ACTIVITY: Omit the pictures, please, and give each record below again exactly.

[Stored records]

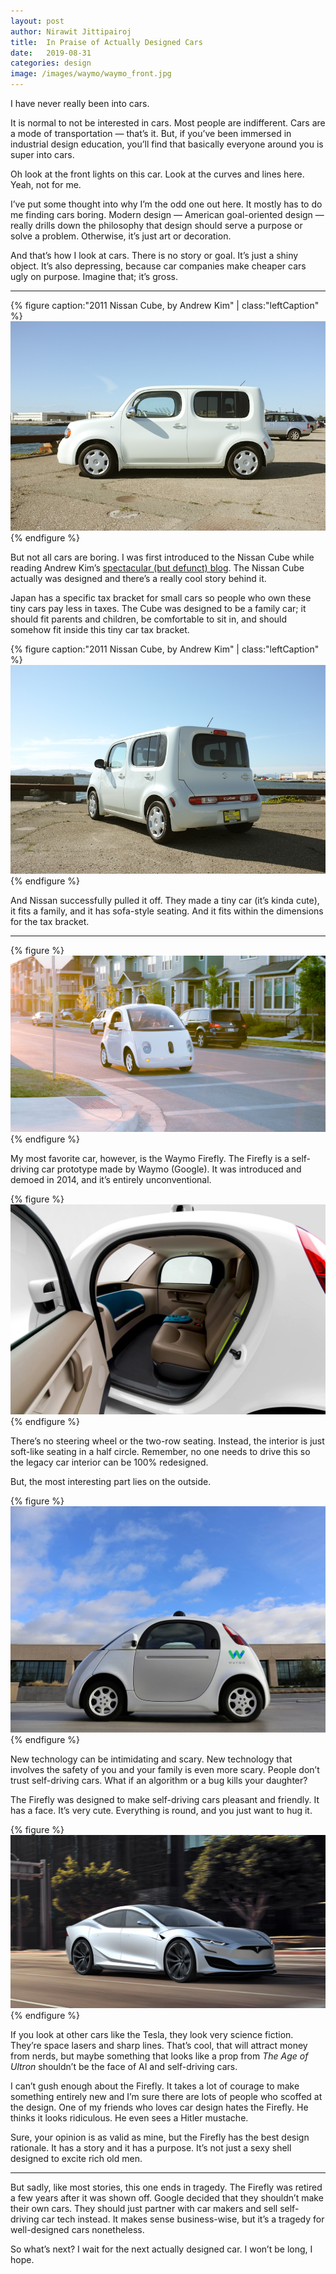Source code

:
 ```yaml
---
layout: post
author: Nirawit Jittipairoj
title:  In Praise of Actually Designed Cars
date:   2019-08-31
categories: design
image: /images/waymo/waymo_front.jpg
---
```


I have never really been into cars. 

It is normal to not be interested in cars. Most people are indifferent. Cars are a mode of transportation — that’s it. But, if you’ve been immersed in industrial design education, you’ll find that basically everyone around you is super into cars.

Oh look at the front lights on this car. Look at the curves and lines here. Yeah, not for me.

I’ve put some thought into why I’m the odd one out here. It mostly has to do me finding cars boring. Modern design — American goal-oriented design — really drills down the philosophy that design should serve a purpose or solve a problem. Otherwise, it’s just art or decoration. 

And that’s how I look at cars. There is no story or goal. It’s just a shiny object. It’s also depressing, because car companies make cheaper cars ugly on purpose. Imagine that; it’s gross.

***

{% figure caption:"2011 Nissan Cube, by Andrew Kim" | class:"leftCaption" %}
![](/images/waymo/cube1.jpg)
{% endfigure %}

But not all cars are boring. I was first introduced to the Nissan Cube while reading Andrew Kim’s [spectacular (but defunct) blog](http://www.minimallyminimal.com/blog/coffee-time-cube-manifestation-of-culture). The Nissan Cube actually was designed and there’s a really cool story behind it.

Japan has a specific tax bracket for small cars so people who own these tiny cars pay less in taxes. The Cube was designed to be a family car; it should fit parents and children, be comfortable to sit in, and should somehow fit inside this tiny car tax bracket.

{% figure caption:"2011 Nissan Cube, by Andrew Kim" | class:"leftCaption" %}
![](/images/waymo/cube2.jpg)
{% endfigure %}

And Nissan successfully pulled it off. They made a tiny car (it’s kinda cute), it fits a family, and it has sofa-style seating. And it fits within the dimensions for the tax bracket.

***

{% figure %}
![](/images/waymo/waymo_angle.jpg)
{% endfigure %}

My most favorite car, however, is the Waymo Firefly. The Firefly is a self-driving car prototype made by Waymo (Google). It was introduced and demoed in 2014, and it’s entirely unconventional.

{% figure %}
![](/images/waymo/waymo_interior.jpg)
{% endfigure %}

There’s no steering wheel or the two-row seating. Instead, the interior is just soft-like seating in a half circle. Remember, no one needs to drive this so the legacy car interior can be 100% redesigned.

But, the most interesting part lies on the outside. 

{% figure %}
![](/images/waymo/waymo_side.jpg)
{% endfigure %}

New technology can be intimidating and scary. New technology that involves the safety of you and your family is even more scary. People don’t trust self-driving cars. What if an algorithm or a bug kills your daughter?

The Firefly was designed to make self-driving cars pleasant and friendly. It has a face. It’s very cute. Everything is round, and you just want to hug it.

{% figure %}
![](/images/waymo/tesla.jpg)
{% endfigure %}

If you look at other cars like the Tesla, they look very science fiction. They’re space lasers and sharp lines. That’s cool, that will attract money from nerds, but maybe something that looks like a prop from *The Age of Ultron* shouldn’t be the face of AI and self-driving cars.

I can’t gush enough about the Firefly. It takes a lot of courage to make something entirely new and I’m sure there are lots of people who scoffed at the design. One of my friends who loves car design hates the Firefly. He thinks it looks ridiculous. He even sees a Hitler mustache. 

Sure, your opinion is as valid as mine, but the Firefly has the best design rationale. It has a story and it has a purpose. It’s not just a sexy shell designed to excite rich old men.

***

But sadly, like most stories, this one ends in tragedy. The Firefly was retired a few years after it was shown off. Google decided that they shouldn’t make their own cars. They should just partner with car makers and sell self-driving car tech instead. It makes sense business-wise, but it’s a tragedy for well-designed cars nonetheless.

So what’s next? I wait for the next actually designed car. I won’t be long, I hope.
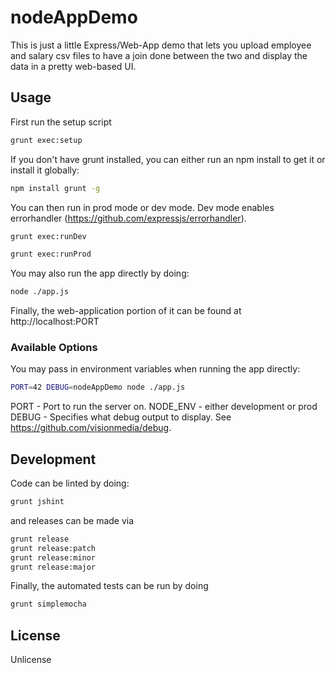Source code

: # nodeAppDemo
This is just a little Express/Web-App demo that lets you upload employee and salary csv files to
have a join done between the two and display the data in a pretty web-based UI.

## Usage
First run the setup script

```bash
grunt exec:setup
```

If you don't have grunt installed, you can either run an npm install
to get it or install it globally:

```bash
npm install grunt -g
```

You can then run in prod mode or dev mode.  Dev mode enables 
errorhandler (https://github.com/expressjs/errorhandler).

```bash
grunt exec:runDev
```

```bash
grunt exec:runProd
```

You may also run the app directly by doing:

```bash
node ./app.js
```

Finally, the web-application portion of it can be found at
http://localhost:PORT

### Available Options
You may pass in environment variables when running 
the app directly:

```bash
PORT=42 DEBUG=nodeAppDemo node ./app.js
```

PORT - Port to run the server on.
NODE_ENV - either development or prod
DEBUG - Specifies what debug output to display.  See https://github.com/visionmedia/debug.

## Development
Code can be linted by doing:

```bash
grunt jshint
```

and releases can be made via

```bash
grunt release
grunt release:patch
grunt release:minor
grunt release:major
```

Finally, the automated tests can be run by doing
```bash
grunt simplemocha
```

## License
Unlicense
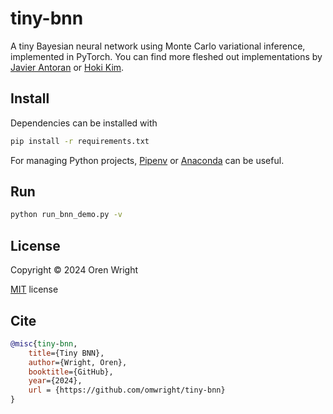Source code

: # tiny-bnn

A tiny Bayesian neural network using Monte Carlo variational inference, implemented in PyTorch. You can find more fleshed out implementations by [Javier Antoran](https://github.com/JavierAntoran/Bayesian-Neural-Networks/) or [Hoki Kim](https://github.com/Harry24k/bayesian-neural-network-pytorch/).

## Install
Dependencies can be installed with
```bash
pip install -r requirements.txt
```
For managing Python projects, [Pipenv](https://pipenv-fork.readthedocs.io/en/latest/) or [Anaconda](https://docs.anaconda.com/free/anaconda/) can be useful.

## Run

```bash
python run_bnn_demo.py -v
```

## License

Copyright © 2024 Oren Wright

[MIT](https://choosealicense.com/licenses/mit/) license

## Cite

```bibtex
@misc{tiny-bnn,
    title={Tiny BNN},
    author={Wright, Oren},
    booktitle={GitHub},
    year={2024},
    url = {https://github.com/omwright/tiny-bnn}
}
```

ANSWER SPACE:
Source code

:
 ```yaml
---
layout: post
author: Nirawit Jittipairoj
title:  In Praise of Actually Designed Cars
date:   2019-08-31
categories: design
image: /images/waymo/waymo_front.jpg
---
```


I have never really been into cars. 

It is normal to not be interested in cars. Most people are indifferent. Cars are a mode of transportation — that’s it. But, if you’ve been immersed in industrial design education, you’ll find that basically everyone around you is super into cars.

Oh look at the front lights on this car. Look at the curves and lines here. Yeah, not for me.

I’ve put some thought into why I’m the odd one out here. It mostly has to do me finding cars boring. Modern design — American goal-oriented design — really drills down the philosophy that design should serve a purpose or solve a problem. Otherwise, it’s just art or decoration. 

And that’s how I look at cars. There is no story or goal. It’s just a shiny object. It’s also depressing, because car companies make cheaper cars ugly on purpose. Imagine that; it’s gross.

***

{% figure caption:"2011 Nissan Cube, by Andrew Kim" | class:"leftCaption" %}
![](/images/waymo/cube1.jpg)
{% endfigure %}

But not all cars are boring. I was first introduced to the Nissan Cube while reading Andrew Kim’s [spectacular (but defunct) blog](http://www.minimallyminimal.com/blog/coffee-time-cube-manifestation-of-culture). The Nissan Cube actually was designed and there’s a really cool story behind it.

Japan has a specific tax bracket for small cars so people who own these tiny cars pay less in taxes. The Cube was designed to be a family car; it should fit parents and children, be comfortable to sit in, and should somehow fit inside this tiny car tax bracket.

{% figure caption:"2011 Nissan Cube, by Andrew Kim" | class:"leftCaption" %}
![](/images/waymo/cube2.jpg)
{% endfigure %}

And Nissan successfully pulled it off. They made a tiny car (it’s kinda cute), it fits a family, and it has sofa-style seating. And it fits within the dimensions for the tax bracket.

***

{% figure %}
![](/images/waymo/waymo_angle.jpg)
{% endfigure %}

My most favorite car, however, is the Waymo Firefly. The Firefly is a self-driving car prototype made by Waymo (Google). It was introduced and demoed in 2014, and it’s entirely unconventional.

{% figure %}
![](/images/waymo/waymo_interior.jpg)
{% endfigure %}

There’s no steering wheel or the two-row seating. Instead, the interior is just soft-like seating in a half circle. Remember, no one needs to drive this so the legacy car interior can be 100% redesigned.

But, the most interesting part lies on the outside. 

{% figure %}
![](/images/waymo/waymo_side.jpg)
{% endfigure %}

New technology can be intimidating and scary. New technology that involves the safety of you and your family is even more scary. People don’t trust self-driving cars. What if an algorithm or a bug kills your daughter?

The Firefly was designed to make self-driving cars pleasant and friendly. It has a face. It’s very cute. Everything is round, and you just want to hug it.

{% figure %}
![](/images/waymo/tesla.jpg)
{% endfigure %}

If you look at other cars like the Tesla, they look very science fiction. They’re space lasers and sharp lines. That’s cool, that will attract money from nerds, but maybe something that looks like a prop from *The Age of Ultron* shouldn’t be the face of AI and self-driving cars.

I can’t gush enough about the Firefly. It takes a lot of courage to make something entirely new and I’m sure there are lots of people who scoffed at the design. One of my friends who loves car design hates the Firefly. He thinks it looks ridiculous. He even sees a Hitler mustache. 

Sure, your opinion is as valid as mine, but the Firefly has the best design rationale. It has a story and it has a purpose. It’s not just a sexy shell designed to excite rich old men.

***

But sadly, like most stories, this one ends in tragedy. The Firefly was retired a few years after it was shown off. Google decided that they shouldn’t make their own cars. They should just partner with car makers and sell self-driving car tech instead. It makes sense business-wise, but it’s a tragedy for well-designed cars nonetheless.

So what’s next? I wait for the next actually designed car. I won’t be long, I hope.
Source code

: # nodeAppDemo
This is just a little Express/Web-App demo that lets you upload employee and salary csv files to
have a join done between the two and display the data in a pretty web-based UI.

## Usage
First run the setup script

```bash
grunt exec:setup
```

If you don't have grunt installed, you can either run an npm install
to get it or install it globally:

```bash
npm install grunt -g
```

You can then run in prod mode or dev mode.  Dev mode enables 
errorhandler (https://github.com/expressjs/errorhandler).

```bash
grunt exec:runDev
```

```bash
grunt exec:runProd
```

You may also run the app directly by doing:

```bash
node ./app.js
```

Finally, the web-application portion of it can be found at
http://localhost:PORT

### Available Options
You may pass in environment variables when running 
the app directly:

```bash
PORT=42 DEBUG=nodeAppDemo node ./app.js
```

PORT - Port to run the server on.
NODE_ENV - either development or prod
DEBUG - Specifies what debug output to display.  See https://github.com/visionmedia/debug.

## Development
Code can be linted by doing:

```bash
grunt jshint
```

and releases can be made via

```bash
grunt release
grunt release:patch
grunt release:minor
grunt release:major
```

Finally, the automated tests can be run by doing
```bash
grunt simplemocha
```

## License
Unlicense
Source code

: # tiny-bnn

A tiny Bayesian neural network using Monte Carlo variational inference, implemented in PyTorch. You can find more fleshed out implementations by [Javier Antoran](https://github.com/JavierAntoran/Bayesian-Neural-Networks/) or [Hoki Kim](https://github.com/Harry24k/bayesian-neural-network-pytorch/).

## Install
Dependencies can be installed with
```bash
pip install -r requirements.txt
```
For managing Python projects, [Pipenv](https://pipenv-fork.readthedocs.io/en/latest/) or [Anaconda](https://docs.anaconda.com/free/anaconda/) can be useful.

## Run

```bash
python run_bnn_demo.py -v
```

## License

Copyright © 2024 Oren Wright

[MIT](https://choosealicense.com/licenses/mit/) license

## Cite

```bibtex
@misc{tiny-bnn,
    title={Tiny BNN},
    author={Wright, Oren},
    booktitle={GitHub},
    year={2024},
    url = {https://github.com/omwright/tiny-bnn}
}
```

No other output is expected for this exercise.